We achieved the “impossible” by combining several cutting-edge technologies such as:
- Reducing the number of layers and inter-layer chatter to the minimum of one or less calls per op (V3IO™ is asynchronous, uses micro-batching, atomic compound and conditional operations).
- Asynchronous lock-free, zero-copy and microsecond level messaging between layers in the same or different nodes, making the system perform like one huge and linearly scaling machine.
- Real-time data processing engines utilizing CPU parallelism and vector instructions, with bare-metal implementations of real-time scheduling, memory management, network and disk IO. This bypasses serialized and blocking layers in the OS and guarantees low latency and low jitter.
- Non-volatile memory for zero latency write commits, metadata updates and indexes couples with fast asynchronous paging to NVMe flash, creating a giant virtual memory space to store indexes, metadata and warm data at 20x density and 20x lower costs compared to DRAM.

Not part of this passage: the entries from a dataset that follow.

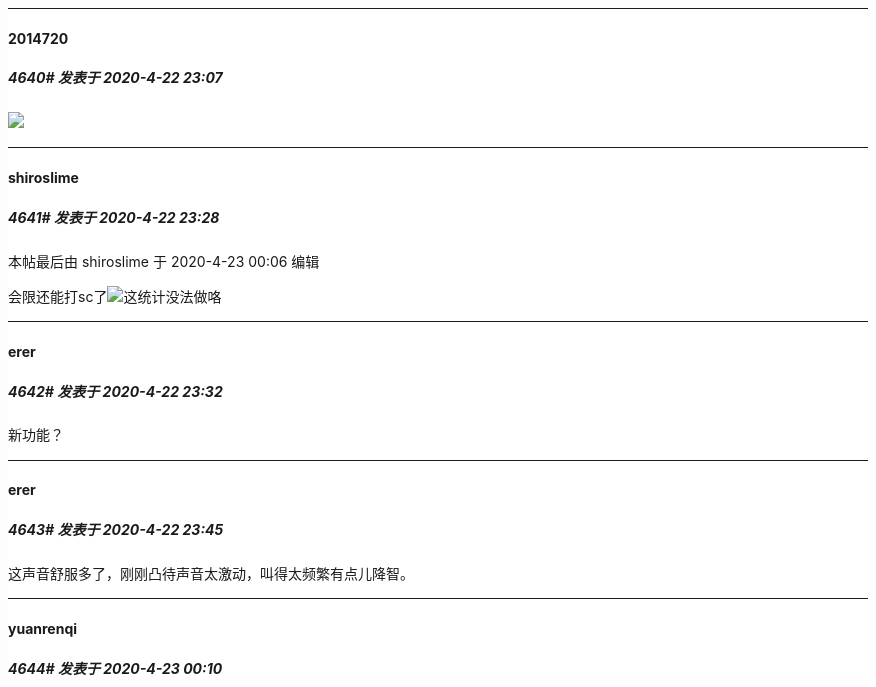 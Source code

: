 
*****

####  2014720  
##### 4640#       发表于 2020-4-22 23:07



<img src="https://static.saraba1st.com/image/smiley/face2017/023.png" referrerpolicy="no-referrer">







*****

####  shiroslime  
##### 4641#       发表于 2020-4-22 23:28



 本帖最后由 shiroslime 于 2020-4-23 00:06 编辑 

会限还能打sc了<img src="https://static.saraba1st.com/image/smiley/face2017/067.png" referrerpolicy="no-referrer">这统计没法做咯







*****

####  erer  
##### 4642#       发表于 2020-4-22 23:32




新功能？







*****

####  erer  
##### 4643#       发表于 2020-4-22 23:45




这声音舒服多了，刚刚凸待声音太激动，叫得太频繁有点儿降智。







*****

####  yuanrenqi  
##### 4644#       发表于 2020-4-23 00:10
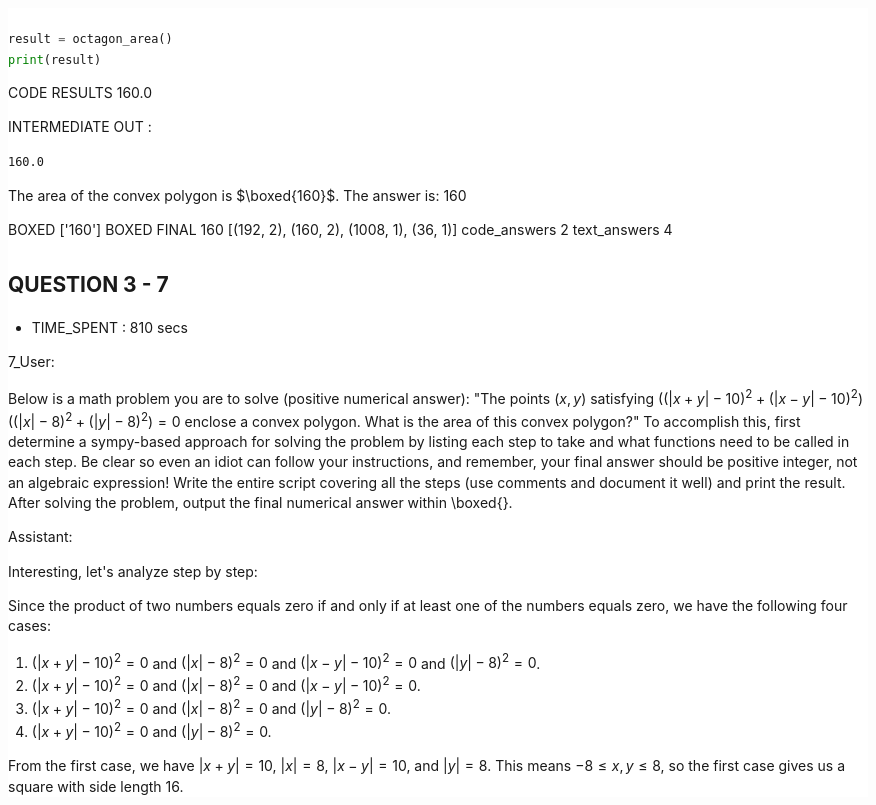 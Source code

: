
 ```python

result = octagon_area()
print(result)
```

CODE RESULTS 160.0

INTERMEDIATE OUT :
```output
160.0
```
The area of the convex polygon is $\boxed{160}$.
The answer is: $160$

BOXED ['160']
BOXED FINAL 160
[(192, 2), (160, 2), (1008, 1), (36, 1)]
code_answers 2 text_answers 4



## QUESTION 3 - 7 
- TIME_SPENT : 810 secs

7_User:

Below is a math problem you are to solve (positive numerical answer):
"The points $\left(x, y\right)$ satisfying $((\vert x + y \vert - 10)^2 + ( \vert x - y \vert - 10)^2)((\vert x \vert - 8)^2 + ( \vert y \vert - 8)^2) = 0$ enclose a convex polygon. What is the area of this convex polygon?"
To accomplish this, first determine a sympy-based approach for solving the problem by listing each step to take and what functions need to be called in each step. Be clear so even an idiot can follow your instructions, and remember, your final answer should be positive integer, not an algebraic expression!
Write the entire script covering all the steps (use comments and document it well) and print the result. After solving the problem, output the final numerical answer within \boxed{}.

Assistant: 

Interesting, let's analyze step by step:



Since the product of two numbers equals zero if and only if at least one of the numbers equals zero, we have the following four cases:

1. $(\vert x + y \vert - 10)^2 = 0$ and $(\vert x \vert - 8)^2 = 0$ and $(\vert x - y \vert - 10)^2 = 0$ and $(\vert y \vert - 8)^2 = 0$.
2. $(\vert x + y \vert - 10)^2 = 0$ and $(\vert x \vert - 8)^2 = 0$ and $(\vert x - y \vert - 10)^2 = 0$.
3. $(\vert x + y \vert - 10)^2 = 0$ and $(\vert x \vert - 8)^2 = 0$ and $(\vert y \vert - 8)^2 = 0$.
4. $(\vert x + y \vert - 10)^2 = 0$ and $(\vert y \vert - 8)^2 = 0$.

From the first case, we have $\vert x + y \vert = 10$, $\vert x \vert = 8$, $\vert x - y \vert = 10$, and $\vert y \vert = 8$. This means $-8 \leq x, y \leq 8$, so the first case gives us a square with side length 16.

- Highly resilient petabyte capacity disk or flash enclosures (JBOD/F) to maximize density and throughput while cutting down the number of systems and cost, delivering higher resiliency and avoiding disk rebalancing in case of node failures.
Iguazio data engines also implement a variety of advanced classification, search, indexing, and data manipulation algorithms that were implemented using low-level distributed real-time code. These algorithms provide significant application acceleration and minimize traffic between the application and platform.

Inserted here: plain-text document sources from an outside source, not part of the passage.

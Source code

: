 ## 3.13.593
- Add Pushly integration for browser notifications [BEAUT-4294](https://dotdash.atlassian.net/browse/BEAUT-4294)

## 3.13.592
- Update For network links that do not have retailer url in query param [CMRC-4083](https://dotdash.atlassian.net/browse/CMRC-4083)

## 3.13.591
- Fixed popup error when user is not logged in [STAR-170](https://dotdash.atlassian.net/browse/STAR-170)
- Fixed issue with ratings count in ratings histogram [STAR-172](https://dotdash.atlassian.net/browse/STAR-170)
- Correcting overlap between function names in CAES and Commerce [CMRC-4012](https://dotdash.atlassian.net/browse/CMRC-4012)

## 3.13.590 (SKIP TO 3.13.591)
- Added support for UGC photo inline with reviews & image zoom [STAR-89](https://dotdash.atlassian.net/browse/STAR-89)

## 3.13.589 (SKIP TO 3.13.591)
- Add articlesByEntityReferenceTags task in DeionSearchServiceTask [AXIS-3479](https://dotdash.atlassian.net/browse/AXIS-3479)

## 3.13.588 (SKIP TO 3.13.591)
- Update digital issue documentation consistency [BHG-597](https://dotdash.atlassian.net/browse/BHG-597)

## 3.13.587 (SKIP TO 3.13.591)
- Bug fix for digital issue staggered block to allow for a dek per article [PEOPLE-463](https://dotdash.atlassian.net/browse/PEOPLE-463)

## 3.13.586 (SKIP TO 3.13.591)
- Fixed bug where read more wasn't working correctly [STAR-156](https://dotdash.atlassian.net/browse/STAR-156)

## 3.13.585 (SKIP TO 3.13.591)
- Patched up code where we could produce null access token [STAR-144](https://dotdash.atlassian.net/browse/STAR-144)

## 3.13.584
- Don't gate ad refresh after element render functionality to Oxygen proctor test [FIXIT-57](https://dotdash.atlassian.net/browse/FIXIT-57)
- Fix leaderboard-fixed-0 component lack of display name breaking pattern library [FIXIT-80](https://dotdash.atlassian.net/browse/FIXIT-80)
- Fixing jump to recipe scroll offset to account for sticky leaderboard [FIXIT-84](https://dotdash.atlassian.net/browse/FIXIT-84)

A Unified Data Model Storing Data Once and Reading Through Any API
A key factor driving complexity is having all these single model data repositories for files, objects, streams and records. In many cases, we use multiple repositories with the same API model but optimized for different access patterns (random, sequential, hierarchical), or different capacity, or cost vs performance tradeoffs.
We end up creating complex data pipelines with duplicated data, constant synchronization, ETL processes, API glue logic and a maintenance nightmare with the need to configure, secure, tune, handle failures and upgrade each of these independently.
The Iguazio platform exposes abstract “data container” services which are distributed and replicated across the system. These data containers store and organize data objects serving one or more applications, APIs and users. The applications can read, update, search or manipulate data objects, while the data service provides guaranteed data consistency, durability and availability. Various access control, QoS, or data lifecycle management policies can be applied to objects, groups or an entire data-container.
Data containers store normalized data elements and collections which can be viewed simultaneously as files, objects, streams, or table records by different APIs. The data is indexed, encoded and stored in the most efficient way to reduce data footprint, while in parallel maximizing search and scan performance per each data type. The APIs provide advanced atomic, query and vector operations on the data to offload some of the hardest application tasks, enable application concurrency and minimize IO and communication overhead. Iguazio’s Spark DataFrame API makes heavy use of those offloads to speed up analytics by a factor of 100x (using Spark predicate push-down).
The Iguazio data model maintains synchronized random, sequential and hierarchical indexes to the data, delivering high performance regardless of the access pattern and eliminating the need for multiple data stores and constant synchronization.
Having high-performance metadata search and a unified catalog enable new applications. For example, customers make SQL or API queries against file metadata to identify or manipulate specific objects without long and resource consuming directory traversals, eliminating separate and unsynchronized file metadata databases.